Bo Xilai charged with with bribery, corruption and abuse of power
Disgraced Chinese politician Bo Xilai has been charged with bribery, corruption and abuse of power, state media say.
Bo Xilai, formerly the Communist Party chief of Chongqing, was expelled from the party after a scandal surrounding the murder of a British businessman.
His wife Gu Kailai was jailed in August for the killing of the Briton, Neil Heywood.
Bo Xilai was charged by prosecutors on Thursday in Jinan in Shandong province, state media said.
The Bo Xilai scandal, which exposed corruption claims and infighting at the top of the Communist Party, was one of the biggest to rock China in years.
Bo Xilai had taken advantage of his office to accept an “extremely large amount” of money and properties, state-run news agency Xinhua said, citing the indictment paper.
He is also charged with embezzling public money, Xinhua said.
The sending of the formal indictment to a court in the city of Jinan suggests the trial is now imminent.
However, no trial date has been announced yet.
Bo Xilai was previously considered a rising star in the Communist Party, and one of the country’s most powerful officials.
However, he came under criticism after his former police chief, Wang Lijun, fled to the US consulate in Chengdu in February 2012, spending a day there.
Wang Lijun made allegations about British businessman Neil Heywood’s death while at the consulate, reports said.
Neil Heywood had died in Chongqing the previous year.
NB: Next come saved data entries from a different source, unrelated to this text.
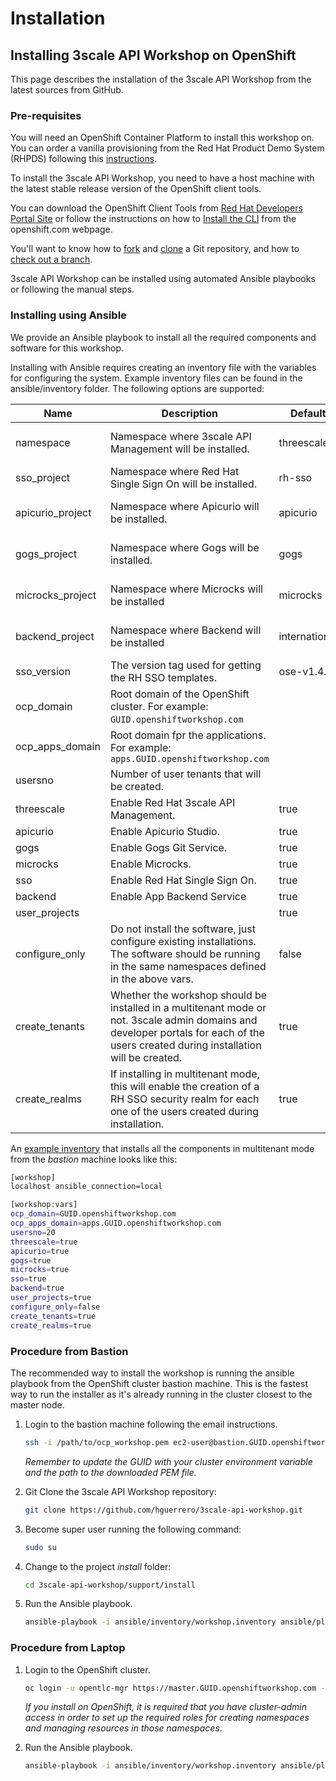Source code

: # Installation

## Installing 3scale API Workshop on OpenShift

This page describes the installation of the 3scale API Workshop from the latest sources from GitHub.

### Pre-requisites

You will need an OpenShift Container Platform to install this workshop on. You can order a vanilla provisioning from the Red Hat Product Demo System (RHPDS) following this [instructions](https://mojo.redhat.com/docs/DOC-1175640).

To install the 3scale API Workshop, you need to have a host machine with the latest stable release version of the OpenShift client tools.

You can download the OpenShift Client Tools from [Red Hat Developers Portal Site](https://developers.redhat.com/products/openshift/download/) or follow the instructions on how to [Install the CLI](https://docs.openshift.com/container-platform/3.9/cli_reference/get_started_cli.html#installing-the-cli) from the openshift.com webpage.

You'll want to know how to [fork](https://help.github.com/articles/fork-a-repo/) and [clone](https://help.github.com/articles/cloning-a-repository/) a Git repository, and how to [check out a branch](https://git-scm.com/docs/git-checkout#git-checkout-emgitcheckoutemltbranchgt).

3scale API Workshop can be installed using automated Ansible playbooks or following the manual steps.

### Installing using Ansible

We provide an Ansible playbook to install all the required components and software for this workshop.

Installing with Ansible requires creating an inventory file with the variables for configuring the system. Example inventory files can be found in the ansible/inventory folder. The following options are supported:

Name | Description | Default | Required
--- | --- | --- | ---
namespace | Namespace where 3scale API Management will be installed. | threescale | Yes, if *threescale* is enabled 
sso_project | Namespace where Red Hat Single Sign On will be installed. | rh-sso | Yes, if *sso* is enabled
apicurio_project | Namespace where Apicurio will be installed. | apicurio | Yes, if *apicurio* is enabled
gogs_project | Namespace where Gogs will be installed. | gogs | Yes, if *gogs* is enabled
microcks_project | Namespace where Microcks will be installed | microcks | Yes, if *microcks* is enabled
backend_project | Namespace where Backend will be installed | international | Yes, if *backend* is enabled
sso_version | The version tag used for getting the RH SSO templates. | ose-v1.4.9 | No
ocp_domain | Root domain of the OpenShift cluster. For example: `GUID.openshiftworkshop.com` | | Yes
ocp\_apps\_domain | Root domain fpr the applications. For example: `apps.GUID.openshiftworkshop.com`  | | Yes
usersno | Number of user tenants that will be created. | | Yes
threescale | Enable Red Hat 3scale API Management. | true | No
apicurio | Enable Apicurio Studio. | true | No
gogs | Enable Gogs Git Service. |  true | No
microcks | Enable Microcks. | true | No
sso | Enable Red Hat Single Sign On. | true | No
backend | Enable App Backend Service | true | No
user_projects | | true | No
configure_only | Do not install the software, just configure existing installations. The software should be running in the same namespaces defined in the above vars. | false | No
create_tenants | Whether the workshop  should be installed in a multitenant mode or not. 3scale admin domains and developer portals for each of the users created during installation will be created. | true | Yes, if *threescale* is enabled
create_realms | If installing in multitenant mode, this will enable the creation of a RH SSO security realm for each one of the users created during installation. | true | No

An [example inventory](../support/ansible/inventory/workshop.inventory.example) that installs all the components in multitenant mode from the *bastion* machine looks like this:

```bash
[workshop]
localhost ansible_connection=local

[workshop:vars]
ocp_domain=GUID.openshiftworkshop.com
ocp_apps_domain=apps.GUID.openshiftworkshop.com
usersno=20
threescale=true
apicurio=true
gogs=true
microcks=true
sso=true
backend=true
user_projects=true
configure_only=false
create_tenants=true
create_realms=true
```

### Procedure from Bastion

The recommended way to install the workshop is running the ansible playbook from the OpenShift cluster bastion machine. This is the fastest way to run the installer as it's already running in the cluster closest to the master node.

1. Login to the bastion machine following the email instructions.

    ```bash
    ssh -i /path/to/ocp_workshop.pem ec2-user@bastion.GUID.openshiftworkshop.com
    ```

    *Remember to update the GUID with your cluster environment variable and the path to the downloaded PEM file.*

1. Git Clone the 3scale API Workshop repository:

    ```bash
    git clone https://github.com/hguerrero/3scale-api-workshop.git
    ```

1. Become super user running the following command:

    ```bash
    sudo su
    ```

1. Change to the project *install* folder:

    ```bash
    cd 3scale-api-workshop/support/install
    ```

1. Run the Ansible playbook.

    ```bash
    ansible-playbook -i ansible/inventory/workshop.inventory ansible/playbooks/openshift/install.yml 
    ```

### Procedure from Laptop

1. Login to the OpenShift cluster.

    ```bash
    oc login -u opentlc-mgr https://master.GUID.openshiftworkshop.com --insecure-skip-tls-verify
    ```

    *If you install on OpenShift, it is required that you have cluster-admin access in order to set up the required roles for creating namespaces and managing resources in those namespaces*.

1. Run the Ansible playbook.

    ```bash
    ansible-playbook -i ansible/inventory/workshop.inventory ansible/playbooks/openshift/install.yml 
    ```
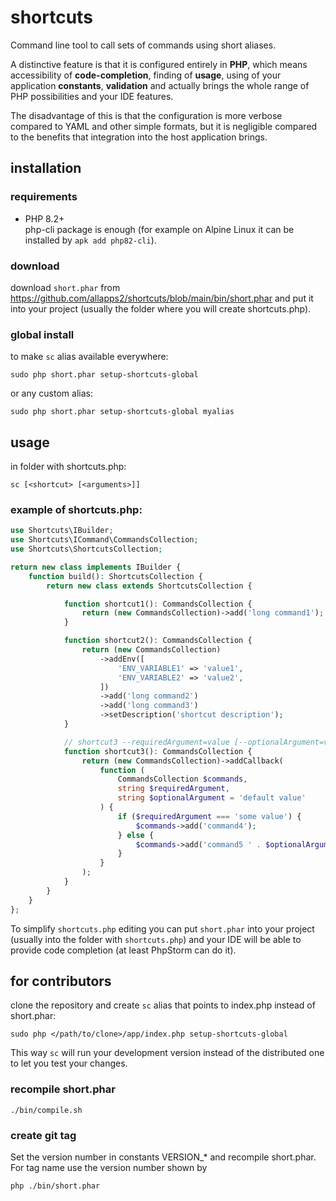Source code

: # shortcuts

Command line tool to call sets of commands using short aliases.

A distinctive feature is that it is configured entirely in **PHP**, which means
accessibility of **code-completion**, finding of **usage**, using of your application **constants**, **validation** and actually brings
the whole range of PHP possibilities and your IDE features.

The disadvantage of this is that the configuration is more verbose compared to YAML and
other simple formats, but it is negligible compared to the benefits that integration
into the host application brings.

## installation

### requirements

- PHP 8.2+\
  php-cli package is enough (for example on Alpine Linux it can be installed by `apk add php82-cli`).

### download

download `short.phar` from https://github.com/allapps2/shortcuts/blob/main/bin/short.phar
and put it into your project (usually the folder where you will create shortcuts.php).

### global install

to make `sc` alias available everywhere:

`sudo php short.phar setup-shortcuts-global`

or any custom alias:

`sudo php short.phar setup-shortcuts-global myalias`

## usage

in folder with shortcuts.php:

`sc [<shortcut> [<arguments>]]`

### example of shortcuts.php:

```php
use Shortcuts\IBuilder;
use Shortcuts\ICommand\CommandsCollection;
use Shortcuts\ShortcutsCollection;

return new class implements IBuilder {
    function build(): ShortcutsCollection {
        return new class extends ShortcutsCollection {

            function shortcut1(): CommandsCollection {
                return (new CommandsCollection)->add('long command1');
            }

            function shortcut2(): CommandsCollection {
                return (new CommandsCollection)
                    ->addEnv([
                        'ENV_VARIABLE1' => 'value1',
                        'ENV_VARIABLE2' => 'value2',
                    ])
                    ->add('long command2')
                    ->add('long command3')
                    ->setDescription('shortcut description');
            }

            // shortcut3 --requiredArgument=value [--optionalArgument=value]
            function shortcut3(): CommandsCollection {
                return (new CommandsCollection)->addCallback(
                    function (
                        CommandsCollection $commands,
                        string $requiredArgument,
                        string $optionalArgument = 'default value'
                    ) {
                        if ($requiredArgument === 'some value') {
                            $commands->add('command4');
                        } else {
                            $commands->add('command5 ' . $optionalArgument);
                        }
                    }
                );
            }
        }
    }
};
```

To simplify `shortcuts.php` editing you can put `short.phar` into your project
(usually into the folder with `shortcuts.php`) and your IDE will be able to provide code
completion (at least PhpStorm can do it).

## for contributors

clone the repository and create `sc` alias that points to index.php instead of
short.phar:

`sudo php </path/to/clone>/app/index.php setup-shortcuts-global`

This way `sc` will run your development version instead of the distributed one to
let you test your changes.

### recompile short.phar

`./bin/compile.sh`

### create git tag

Set the version number in constants VERSION_* and recompile short.phar.\
For tag name use the version number shown by

`php ./bin/short.phar`
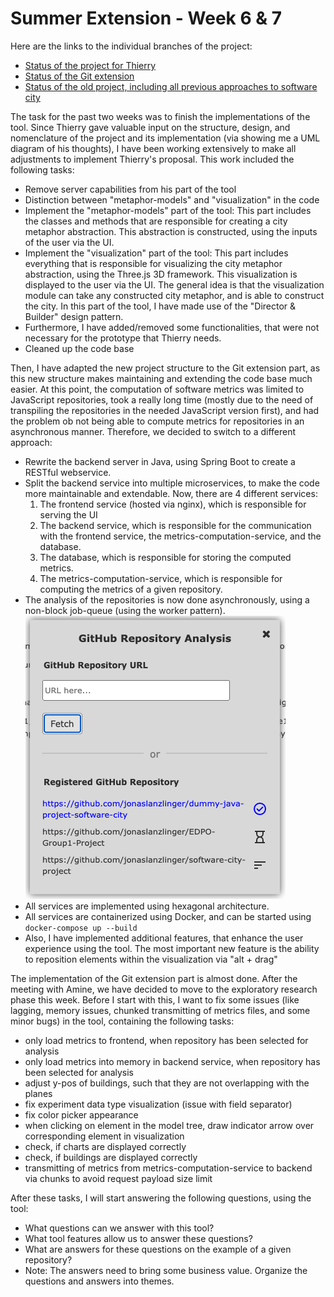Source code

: # Summer Extension - Week 6 & 7

Here are the links to the individual branches of the project:
- [Status of the project for Thierry](https://github.com/jonaslanzlinger/software-city-project/tree/v2.0.0)
- [Status of the Git extension](https://github.com/jonaslanzlinger/software-city-project)
- [Status of the old project, including all previous approaches to software city](https://github.com/jonaslanzlinger/software-city-project/tree/js-implementation_v1.0.0)

The task for the past two weeks was to finish the implementations of the tool.
Since Thierry gave valuable input on the structure, design, and nomenclature of the project and 
its implementation (via showing me a UML diagram of his thoughts), I have been working extensively to make all adjustments to implement Thierry's
proposal. This work included the following tasks:
- Remove server capabilities from his part of the tool
- Distinction between "metaphor-models" and "visualization" in the code
- Implement the "metaphor-models" part of the tool: This part includes the classes and methods
that are responsible for creating a city metaphor abstraction. This abstraction is constructed, using the inputs of the user via the UI.
- Implement the "visualization" part of the tool: This part includes everything that is responsible for visualizing the city metaphor abstraction, using the Three.js 3D framework.
This visualization is displayed to the user via the UI. The general idea is that the visualization module can take any constructed city metaphor, and is able to construct the city.
In this part of the tool, I have made use of the "Director & Builder" design pattern.
- Furthermore, I have added/removed some functionalities, that were not necessary for the prototype that Thierry needs.
- Cleaned up the code base

Then, I have adapted the new project structure to the Git extension part, as this new structure makes maintaining and extending the code base much easier.
At this point, the computation of software metrics was limited to JavaScript repositories, took a really long time (mostly due to the need of transpiling the repositories in the needed JavaScript version first), 
and had the problem ob not being able to compute metrics for repositories in an asynchronous manner.
Therefore, we decided to switch to a different approach:
- Rewrite the backend server in Java, using Spring Boot to create a RESTful webservice.
- Split the backend service into multiple microservices, to make the code more maintainable and extendable.
Now, there are 4 different services:
  1. The frontend service (hosted via nginx), which is responsible for serving the UI
  2. The backend service, which is responsible for the communication with the frontend service, the metrics-computation-service, and the database.
  3. The database, which is responsible for storing the computed metrics.
  4. The metrics-computation-service, which is responsible for computing the metrics of a given repository.
- The analysis of the repositories is now done asynchronously, using a non-block job-queue (using the worker pattern).
![job-queue.png](..%2Fresources%2Fjob-queue.png)
- All services are implemented using hexagonal architecture.
- All services are containerized using Docker, and can be started using ```docker-compose up --build```
- Also, I have implemented additional features, that enhance the user experience using the tool. The most important new feature is the ability to reposition elements within the visualization via "alt + drag"

The implementation of the Git extension part is almost done. After the meeting with Amine, we have decided to move to the exploratory research phase this week. Before I start with this,
I want to fix some issues (like lagging, memory issues, chunked transmitting of metrics files, and some minor bugs) in the tool, containing the following tasks:
- only load metrics to frontend, when repository has been selected for analysis
- only load metrics into memory in backend service, when repository has been selected for analysis
- adjust y-pos of buildings, such that they are not overlapping with the planes
- fix experiment data type visualization (issue with field separator)
- fix color picker appearance
- when clicking on element in the model tree, draw indicator arrow over corresponding element in visualization
- check, if charts are displayed correctly
- check, if buildings are displayed correctly
- transmitting of metrics from metrics-computation-service to backend via chunks to avoid request payload size limit

After these tasks, I will start answering the following questions, using the tool:
- What questions can we answer with this tool?
- What tool features allow us to answer these questions?
- What are answers for these questions on the example of a given repository?
- Note: The answers need to bring some business value. Organize the questions and answers into themes.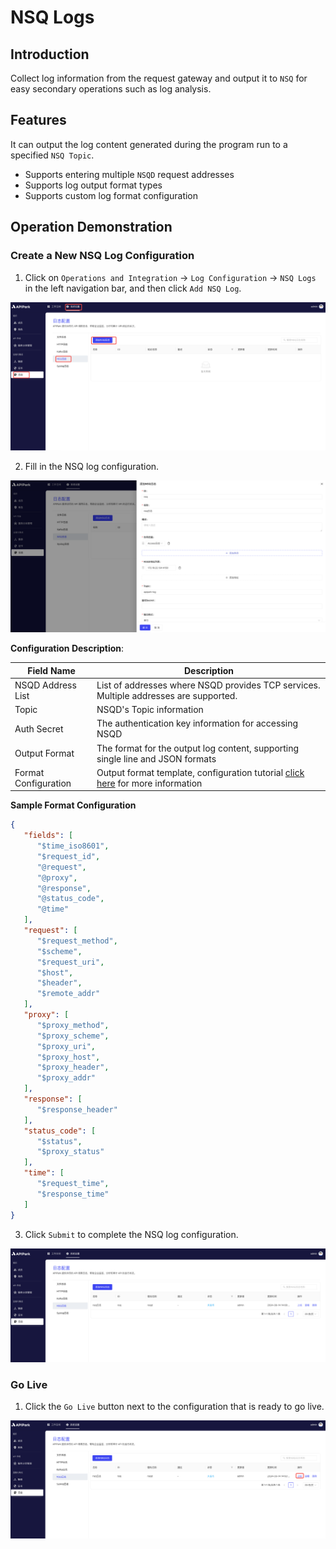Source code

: # NSQ Logs

## Introduction

Collect log information from the request gateway and output it to `NSQ` for easy secondary operations such as log analysis.

## Features

It can output the log content generated during the program run to a specified `NSQ Topic`.

* Supports entering multiple `NSQD` request addresses
* Supports log output format types
* Supports custom log format configuration

## Operation Demonstration

### Create a New NSQ Log Configuration

1. Click on `Operations and Integration` -> `Log Configuration` -> `NSQ Logs` in the left navigation bar, and then click `Add NSQ Log`.

![](images/2024-08-14/1c488fb8e1e3c628f571a11f913f5d2eb101bedfcc3ca7fcd3d3b9d5944a24b2.png)  

2. Fill in the NSQ log configuration.

![](images/2024-08-14/63aed79341137d9003274995f2458facd4ccaf66b5f988aff791d7d8a8d54f5b.png)  

**Configuration Description**:

| Field Name   | Description                                                 |
| ------------ | ------------------------------------------------------------ |
| NSQD Address List | List of addresses where NSQD provides TCP services. Multiple addresses are supported. |
| Topic        | NSQD's Topic information                                     |
| Auth Secret  | The authentication key information for accessing NSQD        |
| Output Format| The format for the output log content, supporting single line and JSON formats |
| Format Configuration | Output format template, configuration tutorial [click here](https://help.apinto.com/docs/formatter) for more information |

**Sample Format Configuration**

```json
{
   "fields": [
      "$time_iso8601",
      "$request_id",
      "@request",
      "@proxy",
      "@response",
      "@status_code",
      "@time"
   ],
   "request": [
      "$request_method",
      "$scheme",
      "$request_uri",
      "$host",
      "$header",
      "$remote_addr"
   ],
   "proxy": [
      "$proxy_method",
      "$proxy_scheme",
      "$proxy_uri",
      "$proxy_host",
      "$proxy_header",
      "$proxy_addr"
   ],
   "response": [
      "$response_header"
   ],
   "status_code": [
      "$status",
      "$proxy_status"
   ],
   "time": [
      "$request_time",
      "$response_time"
   ]
}
```

3. Click `Submit` to complete the NSQ log configuration.

![](images/2024-08-14/9ab0f9f94698248c7d7011020c33bb6604ac39fa2fdaba4c480d3cc862e54cab.png)  

### Go Live
1. Click the `Go Live` button next to the configuration that is ready to go live.

![](images/2024-08-14/bfdfcaed659de3734316e9dbe8f4604a3e5e5d536a6ea9d709d7290e886c8966.png)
The Wang Lijun incident prompted an investigation into his death.
Bo Xilai was suspected of trying to cover up the murder, and was stripped of his party positions.
His wife Gu Kailai was charged with Neil Heywood’s murder, and given a suspended death sentence, which is usually commuted to life imprisonment in China.
Wang Lijun, meanwhile, was jailed for 15 years for defection, power abuse and bribe taking.
Bo Xilai was popular in his role as party chief in Chongqing.
He was known for two high-profile campaigns: a large-scale crackdown on crime, and a drive to promote China’s old communist values.
Despite his charisma, his penchant for the limelight set him apart from other Chinese politicians.
According to analysts, Bo Xilai’s ambition and flamboyant style earned him enemies and was considered controversial by party leaders.
Bo Xilai’s populist brand of Maoist nostalgia, such as his encouragement of the public singing of old communist songs, was seen as dangerous by China’s more reform-minded leaders.